*TASK DETAILS*
Find out how many lines in the records have the string "used" in them, and state only that number.

*EXTRACTED RECORDS*
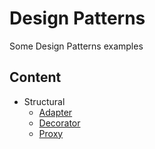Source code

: 
# Design Patterns

Some Design Patterns examples

## Content

- Structural
    - [Adapter](/adapter)
    - [Decorator](/decorator)
    - [Proxy](/proxy)
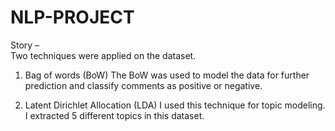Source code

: # NLP-PROJECT

Story – 	
	Two techniques were applied on the dataset.
1.	Bag of words (BoW)
	The BoW was used to model the data for further prediction and classify comments as positive or negative.

2.	Latent Dirichlet Allocation (LDA)
	I used this technique for topic modeling. I extracted 5 different topics in this dataset.	
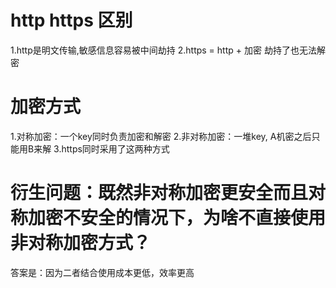 
# http https 区别

1.http是明文传输,敏感信息容易被中间劫持
2.https = http + 加密 劫持了也无法解密

# 加密方式
1.对称加密：一个key同时负责加密和解密
2.非对称加密：一堆key, A机密之后只能用B来解
3.https同时采用了这两种方式

# 衍生问题：既然非对称加密更安全而且对称加密不安全的情况下，为啥不直接使用非对称加密方式？

 答案是：因为二者结合使用成本更低，效率更高
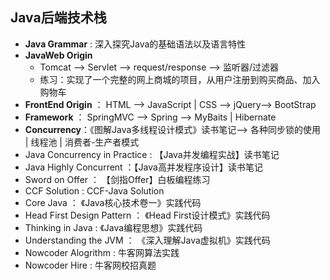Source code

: 



## Java后端技术栈

- **Java Grammar** : 深入探究Java的基础语法以及语言特性
- **JavaWeb Origin**
  - Tomcat ——> Servlet ——> request/response ——> 监听器/过滤器
  - 练习：实现了一个完整的网上商城的项目，从用户注册到购买商品、加入购物车
- **FrontEnd Origin** ： HTML ——> JavaScript | CSS ——> jQuery——> BootStrap
- **Framework**  ： SpringMVC ——> Spring ——> MyBaits | Hibernate
- **Concurrency**：《图解Java多线程设计模式》读书笔记——> 各种同步锁的使用 | 线程池 | 消费者-生产者模式
- Java Concurrency in Practice : 【Java并发编程实战】读书笔记
- Java Highly Concurrent ：【Java高并发程序设计】读书笔记
- Sword on Offer ： 【剑指Offer】白板编程练习
- CCF Solution : CCF-Java Solution
- Core Java ： 《Java核心技术卷一》实践代码
- Head First Design Pattern ： 《Head First设计模式》实践代码
- Thinking in Java : 《Java编程思想》实践代码
- Understanding the JVM ： 《深入理解Java虚拟机》实践代码
- Nowcoder Alogrithm : 牛客网算法实践
- Nowcoder Hire : 牛客网校招真题


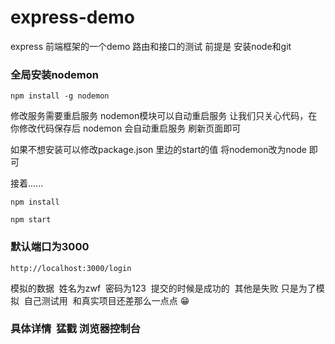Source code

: # express-demo
express 前端框架的一个demo  路由和接口的测试
前提是  安装node和git

### 全局安装nodemon

  
  `npm install -g nodemon`
  
  修改服务需要重启服务 nodemon模块可以自动重启服务  让我们只关心代码，在你修改代码保存后 nodemon 会自动重启服务 刷新页面即可
  
  如果不想安装可以修改package.json 里边的start的值  将nodemon改为node 即可

接着......

`npm install`


`npm start`

### 默认端口为3000

`http://localhost:3000/login`

模拟的数据  姓名为zwf  密码为123  提交的时候是成功的  其他是失败
只是为了模拟  自己测试用  和真实项目还差那么一点点 😁


### 具体详情  猛戳  浏览器控制台
				
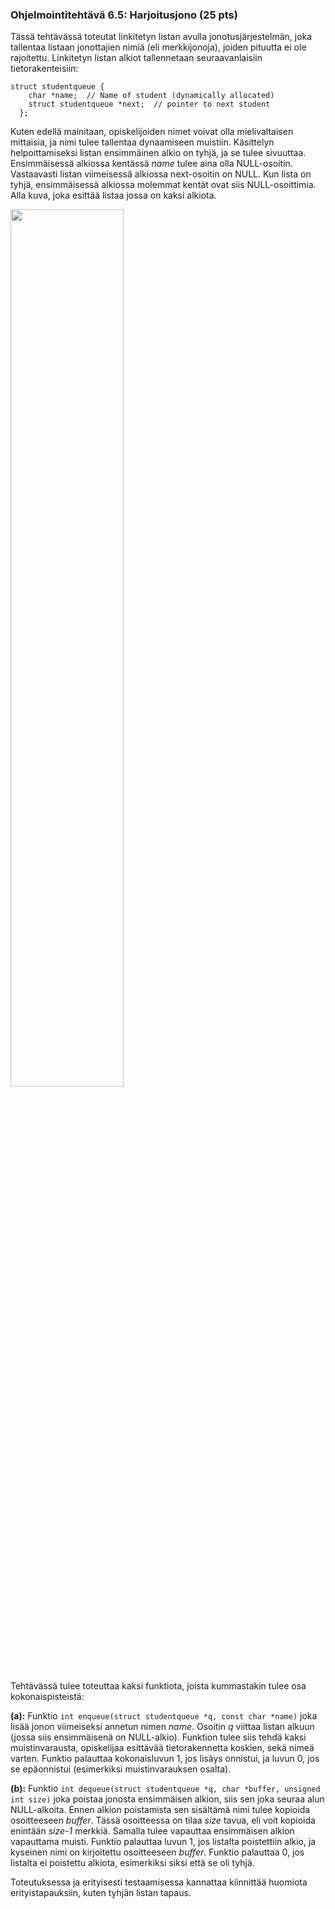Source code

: ### Ohjelmointitehtävä 6.5: Harjoitusjono (25 pts)

Tässä tehtävässä toteutat linkitetyn listan avulla
jonotusjärjestelmän, joka tallentaa listaan jonottajien nimiä (eli
merkkijonoja), joiden pituutta ei ole rajoitettu. Linkitetyn listan
alkiot tallennetaan seuraavanlaisiin tietorakenteisiin:

    struct studentqueue {
        char *name;  // Name of student (dynamically allocated)
        struct studentqueue *next;  // pointer to next student
	  };

Kuten edellä mainitaan, opiskelijoiden nimet voivat olla
mielivaltaisen mittaisia, ja nimi tulee tallentaa dynaamiseen
muistiin. Käsittelyn helpoittamiseksi listan ensimmäinen alkio on
tyhjä, ja se tulee sivuuttaa. Ensimmäisessä alkiossa kentässä *name*
tulee aina olla NULL-osoitin. Vastaavasti listan viimeisessä alkiossa
next-osoitin on NULL. Kun lista on tyhjä, ensimmäisessä
alkiossa molemmat kentät ovat siis NULL-osoittimia. Alla kuva, joka
esittää listaa jossa on kaksi alkiota.

<img src="/staticfiles/ELEC-A7100/tasks/M6-stringqueue/M06-stringqueue.svg" width="60%">

Tehtävässä tulee toteuttaa kaksi funktiota, joista kummastakin tulee
osa kokonaispisteistä:

**(a):** Funktio `int enqueue(struct studentqueue *q, const char
*name)` joka lisää jonon viimeiseksi annetun nimen *name*. Osoitin
*q* viittaa listan alkuun (jossa siis ensimmäisenä on
NULL-alkio). Funktion tulee siis tehdä kaksi muistinvarausta,
opiskelijaa esittävää tietorakennetta koskien, sekä nimeä varten.
  Funktio palauttaa kokonaisluvun 1, jos lisäys onnistui, ja
luvun 0, jos se epäonnistui (esimerkiksi muistinvarauksen osalta).

**(b):** Funktio `int dequeue(struct studentqueue *q, char *buffer,
unsigned int size)` joka poistaa jonosta ensimmäisen alkion, siis
sen joka seuraa alun NULL-alkoita. Ennen alkion poistamista sen
sisältämä nimi tulee kopioida osoitteeseen *buffer*. Tässä
osoitteessa on tilaa *size* tavua, eli voit kopioida enintään
*size-1* merkkiä. Samalla tulee vapauttaa ensimmäisen alkion
vapauttama muisti.
Funktio palauttaa luvun 1, jos listalta
poistettiin alkio, ja kyseinen nimi on kirjoitettu osoitteeseen
*buffer*. Funktio palauttaa 0, jos listalta ei poistettu alkiota,
esimerkiksi siksi että se oli tyhjä.

Toteutuksessa ja erityisesti testaamisessa kannattaa kiinnittää
huomiota erityistapauksiin, kuten tyhjän listan tapaus.
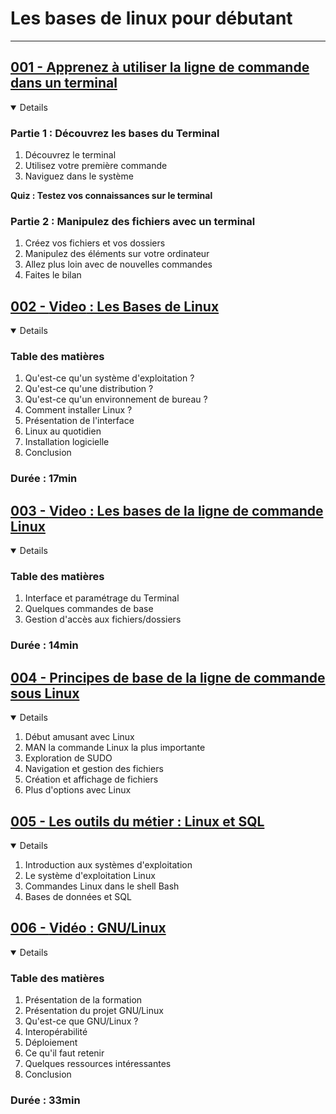 # **Les bases de linux pour débutant**

---

## [001 - Apprenez à utiliser la ligne de commande dans un terminal](https://openclassrooms.com/fr/courses/6173491-apprenez-a-utiliser-la-ligne-de-commande-dans-un-terminal)

<details open>
  <summary>Details</summary>
  	
<h3><strong>Partie 1 : Découvrez les bases du Terminal</strong></h3>
<ol>
  <li>Découvrez le terminal</li>
  <li>Utilisez votre première commande</li>
  <li>Naviguez dans le système</li>
</ol>
<strong>Quiz : Testez vos connaissances sur le terminal</strong>

<h3><strong>Partie 2 : Manipulez des fichiers avec un terminal</strong></h3>
<ol>
  <li>Créez vos fichiers et vos dossiers</li>
  <li>Manipulez des éléments sur votre ordinateur</li>
  <li>Allez plus loin avec de nouvelles commandes</li>
  <li>Faites le bilan</li>
</ol>

</details>

## [002 - **Video** : Les Bases de Linux](https://www.youtube.com/watch?v=dCL3IwQaNN8&pp=ygUOQmFzZXMgZGUgbGludXg%3D)

<details open>
  <summary>Details</summary>
  <h3><strong>Table des matières</strong></h3>
  <ol>
  <li>Qu'est-ce qu'un système d'exploitation ?</li>
  <li>Qu'est-ce qu'une distribution ?</li>
  <li>Qu'est-ce qu'un environnement de bureau ?</li>
  <li>Comment installer Linux ?</li>
  <li>Présentation de l'interface</li>
  <li>Linux au quotidien</li>
  <li>Installation logicielle</li>
  <li>Conclusion</li>
</ol>
  <h3><strong>Durée : </strong>17min</h3>
</details>

## [003 - **Video** : Les bases de la ligne de commande Linux](https://www.youtube.com/watch?v=ngcmXzy8vaI&pp=ygUOQmFzZXMgZGUgbGludXg%3D)

<details open>
  <summary>Details</summary>
  <h3><strong>Table des matières</strong></h3>
  <ol>
  <li>Interface et paramétrage du Terminal</li>
  <li>Quelques commandes de base</li>
  <li>Gestion d'accès aux fichiers/dossiers</li>
</ol>
<h3><strong>Durée : </strong>14min</h3>
</details>

## [004 - Principes de base de la ligne de commande sous Linux](https://www.coursera.org/projects/principes-de-base-de-la-ligne-de-commande-sous-linux)

<details open>
  <summary>Details</summary>
  <ol>
  <li>Début amusant avec Linux</li>
  <li>MAN la commande Linux la plus importante</li>
  <li>Exploration de SUDO</li>
  <li>Navigation et gestion des fichiers</li>
  <li>Création et affichage de fichiers</li>
  <li>Plus d'options avec Linux</li>
</ol>
</details>

## [005 - Les outils du métier : Linux et SQL](https://www.coursera.org/learn/les-outils-du-metier-linux-et-sql)

<details open>
  <summary>Details</summary>
  <ol>
  <li>Introduction aux systèmes d'exploitation</li>
  <li>Le système d'exploitation Linux</li>
  <li>Commandes Linux dans le shell Bash</li>
  <li>Bases de données et SQL</li>
</ol>
</details>

## [006 - **Vidéo** : GNU/Linux](https://youtu.be/py1E14pXfAM?si=wYvOlPeOXS2bD_nm)

<details open>
  <summary>Details</summary>
  <h3><strong>Table des matières</strong></h3>
  <ol>
  <li>Présentation de la formation</li>
  <li>Présentation du projet GNU/Linux</li>
  <li>Qu'est-ce que GNU/Linux ?</li>
  <li>Interopérabilité</li>
  <li>Déploiement</li>
  <li>Ce qu'il faut retenir</li>
  <li>Quelques ressources intéressantes</li>
  <li>Conclusion</li>
</ol>
<h3><strong>Durée : </strong>33min</h3>
</details>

*ANSWER TO THE EXERCISE*
2